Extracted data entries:
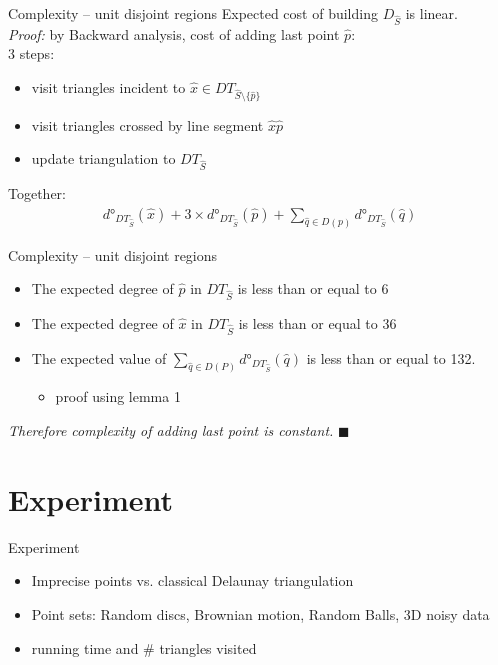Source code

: \documentclass{beamer}
\begin{document}
\begin{frame}{Complexity -- unit disjoint regions}
Expected cost of building $D_{\hat{S}}$ is linear.
\\
\textit{Proof:} by Backward analysis, cost of adding last point $\hat{p}$:\\
3 steps:
\begin{itemize}
\item visit triangles incident to $\hat{x} \in DT_{\hat{S} \setminus \{\hat{p}\}}$
\item visit triangles crossed by line segment $\hat{x}\hat{p}$
\item update triangulation to $DT_{\hat{S}}$
\end{itemize}

Together: 
\begin{gather*}
d°_{DT_{\hat{S}}}(\hat{x}) + 3 \times d°_{DT_{\hat{S}}}(\hat{p}) + \sum_{\hat{q} \in D(p)} d°_{DT_{\hat{S}}}(\hat{q})
\end{gather*}

\end{frame}

\begin{frame}{Complexity -- unit disjoint regions}

\begin{itemize}
\item The expected degree of $\hat{p}$ in $DT_{\hat{S}}$ is less than or equal to 6
\item The expected degree of $\hat{x}$ in $DT_{\hat{S}}$ is less than or equal to 36
\item The expected value of $\sum_{\hat{q}\in D(P)} d°_{DT_{\hat{S}}}(\hat{q})$ is less than or equal to 132.
\begin{itemize}
\item proof using lemma 1
\end{itemize}
\end{itemize}

\textit{Therefore complexity of adding last point is constant.} $\blacksquare$
\end{frame}

\section{Experiment}
\frame{\tableofcontents[currentsection]}
\begin{frame}{Experiment}
\begin{itemize}
\item Imprecise points vs. classical Delaunay triangulation
\item Point sets: Random discs, Brownian motion, Random Balls, 3D noisy data
\item running time and \# triangles visited
\end{itemize}
\end{frame}
\end{document}
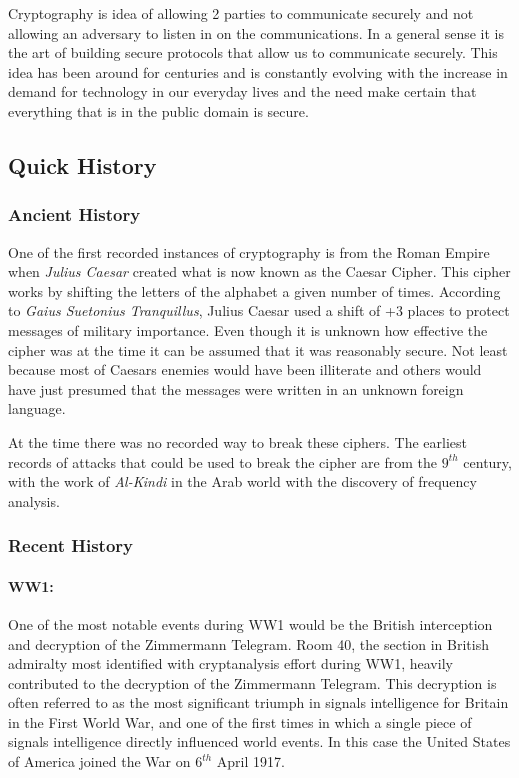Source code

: Cryptography is idea of allowing 2 parties to communicate securely and not allowing an adversary to listen in on the communications. In a general sense it is the art of building secure protocols that allow us to communicate securely. This idea has been around for centuries and is constantly evolving with the increase in demand for technology in our everyday lives and the need make certain that everything that is in the public domain is secure. 

\subsection{Quick History}
\subsubsection{Ancient History}
One of the first recorded instances of cryptography is from the Roman Empire when \textit{Julius Caesar} created what is now known as the Caesar Cipher. This cipher works by shifting the letters of the alphabet a given number of times. According to \textit{Gaius Suetonius Tranquillus}, Julius  Caesar used a shift of +3 places to protect messages of military importance. Even though it is unknown how effective the cipher was at the time it can be assumed that it was reasonably secure. Not least because most of Caesars enemies would have been illiterate and others would have just presumed that the messages were written in an unknown foreign language. 

At the time there was no recorded way to break these ciphers. The earliest records of attacks that could be used to break the cipher are from the $9^{th}$ century, with the work of \textit{Al-Kindi} in the Arab world with the discovery of frequency analysis.
\subsubsection{Recent History}
\paragraph{WW1:}
One of the most notable events during WW1 would be the British interception and decryption of the Zimmermann Telegram. Room 40, the section in British admiralty most identified with cryptanalysis effort during WW1, heavily contributed to the decryption of the Zimmermann Telegram. This decryption is often referred to as the most significant triumph in signals intelligence for Britain in the First World War, and one of the first times in which a single piece of signals intelligence directly influenced world events. In this case the United States of America joined the War on $6^{th}$ April 1917. 

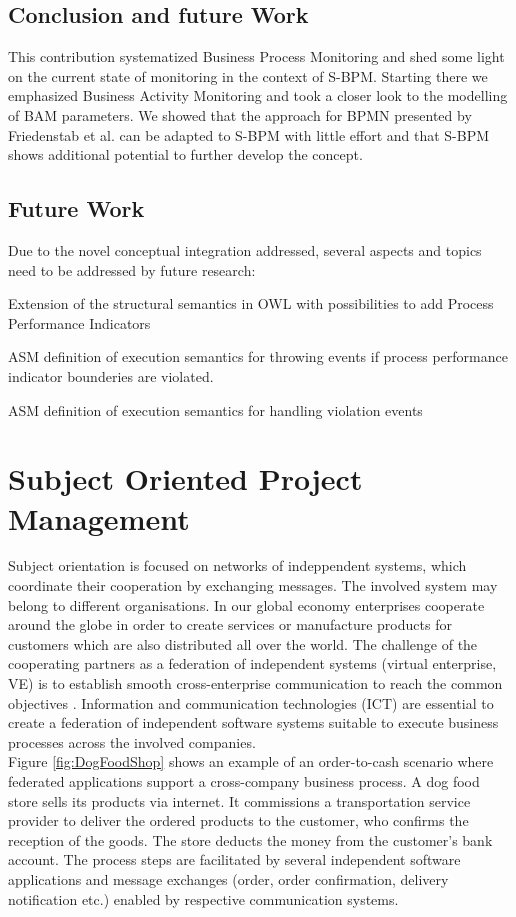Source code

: \subsection {Conclusion and future Work}
This contribution systematized Business Process Monitoring and shed some light on the current state of monitoring in the context of S-BPM. Starting there we emphasized Business Activity Monitoring and took a closer look to the modelling of BAM parameters. We showed that the approach for BPMN presented by Friedenstab et al. can be adapted to S-BPM with little effort and that S-BPM shows additional potential to further develop the concept.
\\
\subsection{Future Work}

Due to the novel conceptual integration addressed, several aspects and topics need to be addressed by future research:
\begin{list}{-}{spacing}
	\item Extension of the structural semantics in OWL with possibilities to add Process Performance Indicators
	\item ASM definition of execution semantics for throwing events if process performance indicator bounderies are violated.
	\item ASM definition of execution semantics for handling violation events
\end{list}


\section{Subject Oriented Project Management}

Subject orientation is focused on networks of indeppendent systems, which coordinate their cooperation by exchanging messages. The involved system may belong to different organisations.
In our global economy enterprises cooperate around the globe in order to create services or manufacture products for customers which are also distributed all over the world. The challenge of the cooperating partners as a federation of independent systems (virtual enterprise, VE) is to establish smooth cross-enterprise communication to reach the common objectives \cite{article:VirtualEnterprise}. Information and communication technologies (ICT) are essential to create a federation of independent software systems suitable to execute business processes across the involved companies.
\\
Figure \ref{fig:DogFoodShop} shows an example of an order-to-cash scenario where federated applications support a cross-company business process. A dog food store sells its products via internet. It commissions a transportation service provider to deliver the ordered products to the customer, who confirms the reception of the goods. The store deducts the money from the customer's bank account. The process steps are facilitated by several independent software applications and message exchanges (order, order confirmation, delivery notification etc.) enabled by respective communication systems.


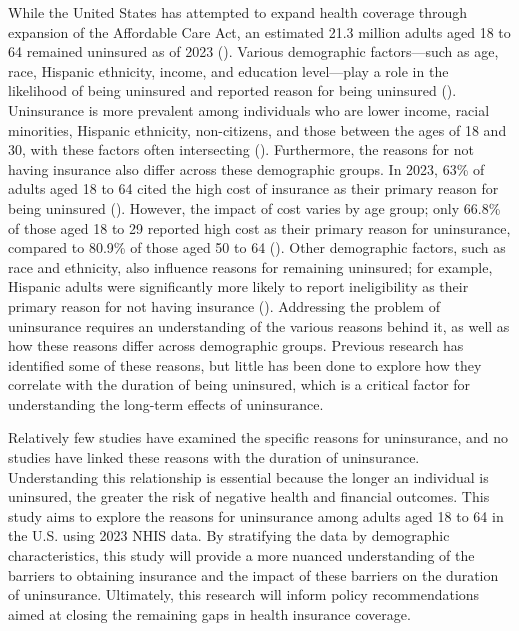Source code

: \documentclass[12pt]{article}
\begin{document}
While the United States has attempted to expand health coverage through expansion of the Affordable Care Act, an estimated 21.3 million adults aged 18 to 64 remained uninsured as of 2023 (\cite{tolbert_key_2024}). Various demographic factors—such as age, race, Hispanic ethnicity, income, and education level—play a role in the likelihood of being uninsured and reported reason for being uninsured (\cite{lee_convergence_2021}). Uninsurance is more prevalent among individuals who are lower income, racial minorities, Hispanic ethnicity, non-citizens, and those between the ages of 18 and 30, with these factors often intersecting (\cite{gunja_who_2019, okoro_lack_2015, wisk_inequalities_2019}). Furthermore, the reasons for not having insurance also differ across these demographic groups. In 2023, 63\% of adults aged 18 to 64 cited the high cost of insurance as their primary reason for being uninsured (\cite{tolbert_key_2024}). However, the impact of cost varies by age group; only 66.8\% of those aged 18 to 29 reported high cost as their primary reason for uninsurance, compared to 80.9\% of those aged 50 to 64 (\cite{cha_reasons_2020}). Other demographic factors, such as race and ethnicity, also influence reasons for remaining uninsured; for example, Hispanic adults were significantly more likely to report ineligibility as their primary reason for not having insurance (\cite{cha_reasons_2020}). Addressing the problem of uninsurance requires an understanding of the various reasons behind it, as well as how these reasons differ across demographic groups. Previous research has identified some of these reasons, but little has been done to explore how they correlate with the duration of being uninsured, which is a critical factor for understanding the long-term effects of uninsurance.

Relatively few studies have examined the specific reasons for uninsurance, and no studies have linked these reasons with the duration of uninsurance. Understanding this relationship is essential because the longer an individual is uninsured, the greater the risk of negative health and financial outcomes. This study aims to explore the reasons for uninsurance among adults aged 18 to 64 in the U.S. using 2023 NHIS data. By stratifying the data by demographic characteristics, this study will provide a more nuanced understanding of the barriers to obtaining insurance and the impact of these barriers on the duration of uninsurance. Ultimately, this research will inform policy recommendations aimed at closing the remaining gaps in health insurance coverage.
\end{document}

WHAT TO PRODUCE: Write out exactly the lines between the start of the data and the line with "update triangulation to", including both, but none of the pictures.

RESPONSE BOX:
Source code

: \documentclass{beamer}
\begin{document}
\begin{frame}{Complexity -- unit disjoint regions}
Expected cost of building $D_{\hat{S}}$ is linear.
\\
\textit{Proof:} by Backward analysis, cost of adding last point $\hat{p}$:\\
3 steps:
\begin{itemize}
\item visit triangles incident to $\hat{x} \in DT_{\hat{S} \setminus \{\hat{p}\}}$
\item visit triangles crossed by line segment $\hat{x}\hat{p}$
\item update triangulation to $DT_{\hat{S}}$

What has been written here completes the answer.